Longview Power and related coal-producing companies on Dec. 31 asked their bankruptcy court to further extend their exclusive right to file a chapter 11 plan through and including Feb. 28, 2015, and to solicit votes in support of that plan out through April 30, 2015.
Longview’s primary asset is a 700-MW (net), coal-fired power plant in northern West Virginia, on the Monongahela River. Related coal companies, including Mepco LLC, produce coal out of nearby mines for both the Longview power plant and the outside market. The companies sought chapter 11 protection in August 2013 at the U.S. Bankruptcy Court for the District of Delaware.
The old exclusivity deadline for the filing of the plan was Dec. 31, but that deadline is now frozen while the court considers whether to extend it.
“The Debtors seek an additional extension of the Exclusivity Periods to allow the Debtors to complete their complex operational and financial restructuring without burdening their estates with competing chapter 11 plans,” the companies told the court. “The Debtors are focused on obtaining confirmation of the Amended Plan, for which they are currently soliciting votes and for which they hope to seek confirmation in the near term. To prosecute the Amended Plan, the Debtors are vigorously engaged in crucial litigation with First American Title Insurance Company (‘First American’) regarding the Debtors’ property interest in, and the availability of coverage under, the Policy of Title Insurance, policy number A40008468, issued on March 9, 2007 (the ‘Title Policy’).”

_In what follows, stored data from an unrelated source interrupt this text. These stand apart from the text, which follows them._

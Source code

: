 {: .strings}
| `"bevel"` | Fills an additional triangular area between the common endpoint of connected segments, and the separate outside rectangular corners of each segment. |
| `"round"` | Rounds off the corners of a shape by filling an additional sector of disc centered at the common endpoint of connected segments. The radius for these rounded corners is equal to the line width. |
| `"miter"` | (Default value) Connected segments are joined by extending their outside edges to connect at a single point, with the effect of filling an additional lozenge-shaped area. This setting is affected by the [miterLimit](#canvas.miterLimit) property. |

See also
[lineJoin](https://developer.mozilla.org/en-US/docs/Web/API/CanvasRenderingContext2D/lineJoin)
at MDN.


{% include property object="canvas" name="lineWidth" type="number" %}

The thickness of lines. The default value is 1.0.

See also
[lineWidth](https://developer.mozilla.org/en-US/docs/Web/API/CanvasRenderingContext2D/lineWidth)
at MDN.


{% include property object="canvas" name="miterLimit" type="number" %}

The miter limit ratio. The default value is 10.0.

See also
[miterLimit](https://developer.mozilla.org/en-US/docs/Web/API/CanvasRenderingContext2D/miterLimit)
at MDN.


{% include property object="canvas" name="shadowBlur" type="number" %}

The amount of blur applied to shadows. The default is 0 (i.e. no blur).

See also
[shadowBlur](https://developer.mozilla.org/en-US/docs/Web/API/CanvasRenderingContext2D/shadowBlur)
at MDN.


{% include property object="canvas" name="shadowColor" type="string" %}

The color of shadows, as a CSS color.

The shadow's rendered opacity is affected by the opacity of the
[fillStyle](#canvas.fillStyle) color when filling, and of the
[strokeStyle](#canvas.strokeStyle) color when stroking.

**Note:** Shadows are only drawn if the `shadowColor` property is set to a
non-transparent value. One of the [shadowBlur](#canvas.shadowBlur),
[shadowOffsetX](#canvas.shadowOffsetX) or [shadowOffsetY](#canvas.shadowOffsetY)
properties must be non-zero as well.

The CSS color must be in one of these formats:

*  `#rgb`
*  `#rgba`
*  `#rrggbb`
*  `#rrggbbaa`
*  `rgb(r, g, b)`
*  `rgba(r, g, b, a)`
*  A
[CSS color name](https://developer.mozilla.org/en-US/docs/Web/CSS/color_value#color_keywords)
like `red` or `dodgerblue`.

The companies added: “Moreover, the Debtors continue to pursue good-faith mediation with the Contractors, the Backstoppers, and First American to resolve the contingencies that remain in these chapter 11 cases. Against this backdrop, the Debtors submit that a further extension of the Exclusivity Periods will facilitate the Debtors’ concurrent efforts to drive these chapter 11 cases to a successful conclusion and to maintain stability with their employees, business partners, and creditors.”

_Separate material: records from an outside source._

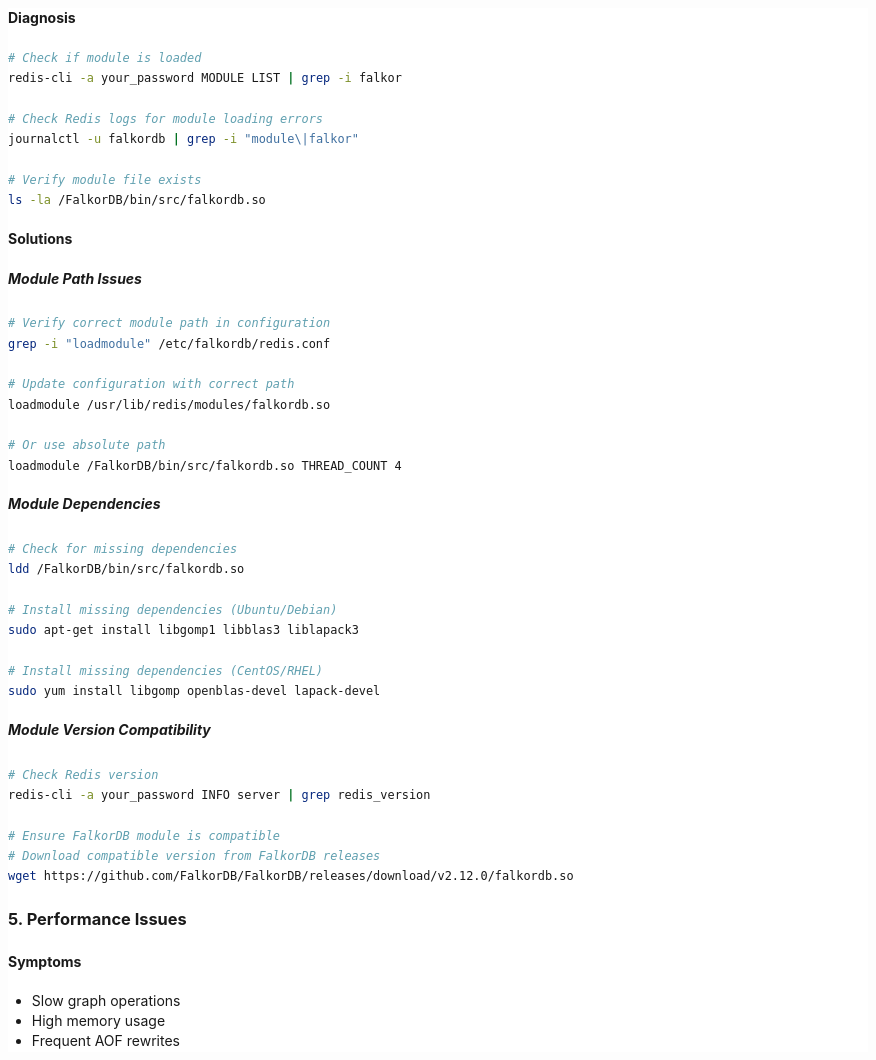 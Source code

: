 #### Diagnosis
```bash
# Check if module is loaded
redis-cli -a your_password MODULE LIST | grep -i falkor

# Check Redis logs for module loading errors
journalctl -u falkordb | grep -i "module\|falkor"

# Verify module file exists
ls -la /FalkorDB/bin/src/falkordb.so
```

#### Solutions

##### Module Path Issues
```bash
# Verify correct module path in configuration
grep -i "loadmodule" /etc/falkordb/redis.conf

# Update configuration with correct path
loadmodule /usr/lib/redis/modules/falkordb.so

# Or use absolute path
loadmodule /FalkorDB/bin/src/falkordb.so THREAD_COUNT 4
```

##### Module Dependencies
```bash
# Check for missing dependencies
ldd /FalkorDB/bin/src/falkordb.so

# Install missing dependencies (Ubuntu/Debian)
sudo apt-get install libgomp1 libblas3 liblapack3

# Install missing dependencies (CentOS/RHEL)
sudo yum install libgomp openblas-devel lapack-devel
```

##### Module Version Compatibility
```bash
# Check Redis version
redis-cli -a your_password INFO server | grep redis_version

# Ensure FalkorDB module is compatible
# Download compatible version from FalkorDB releases
wget https://github.com/FalkorDB/FalkorDB/releases/download/v2.12.0/falkordb.so
```

### 5. Performance Issues

#### Symptoms
- Slow graph operations
- High memory usage
- Frequent AOF rewrites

The Backstoppers, which are financial entities that hold more than 60% of the Debtors’ prepetition funded debt, support the deadline extensions, the companies added.
Achievements so far in chapter 11 protection include negotiating the consensual equitization of more than $1bn in prepetition debt, stabilizing the long-term future of the coal mining and processing operations through successful negotiations with coal customer FirstEnergy (NYSE: FE), locking in an important piece of the “fix” required for the Longview Power Facility through the Debtors’ settlement with Foster Wheeler (one of the three Contractors), and vigorously prosecuting the Debtors’ property interest in, and the availability of coverage under, the Title Policy issued by First American, the companies said.
“Even with these successes, however, complex issues remain that require resolution before the Debtors can emerge from chapter 11,” they added. “Indeed, the Debtors still must resolve the material overhang to their capital structure arising from Kvaerner’s and Siemens’ remaining contingent, disputed, and unliquidated Mechanics’ Lien Claims. And, as the Court is aware, obtaining a determination regarding the Debtors’ interest in the Title Policy proceeds provides a mechanism to address the alleged Mechanics’ Lien Claims and to bring these chapter 11 cases to their successful conclusion. Moreover, this process would eliminate the need for claims estimation or ‘hibernating’ these cases until the completion of the pending Arbitration—in each case, paths that might jeopardize the Debtors’ ultimate viability as a going concern.”
This extension motion is due for a Feb. 18 court hearing.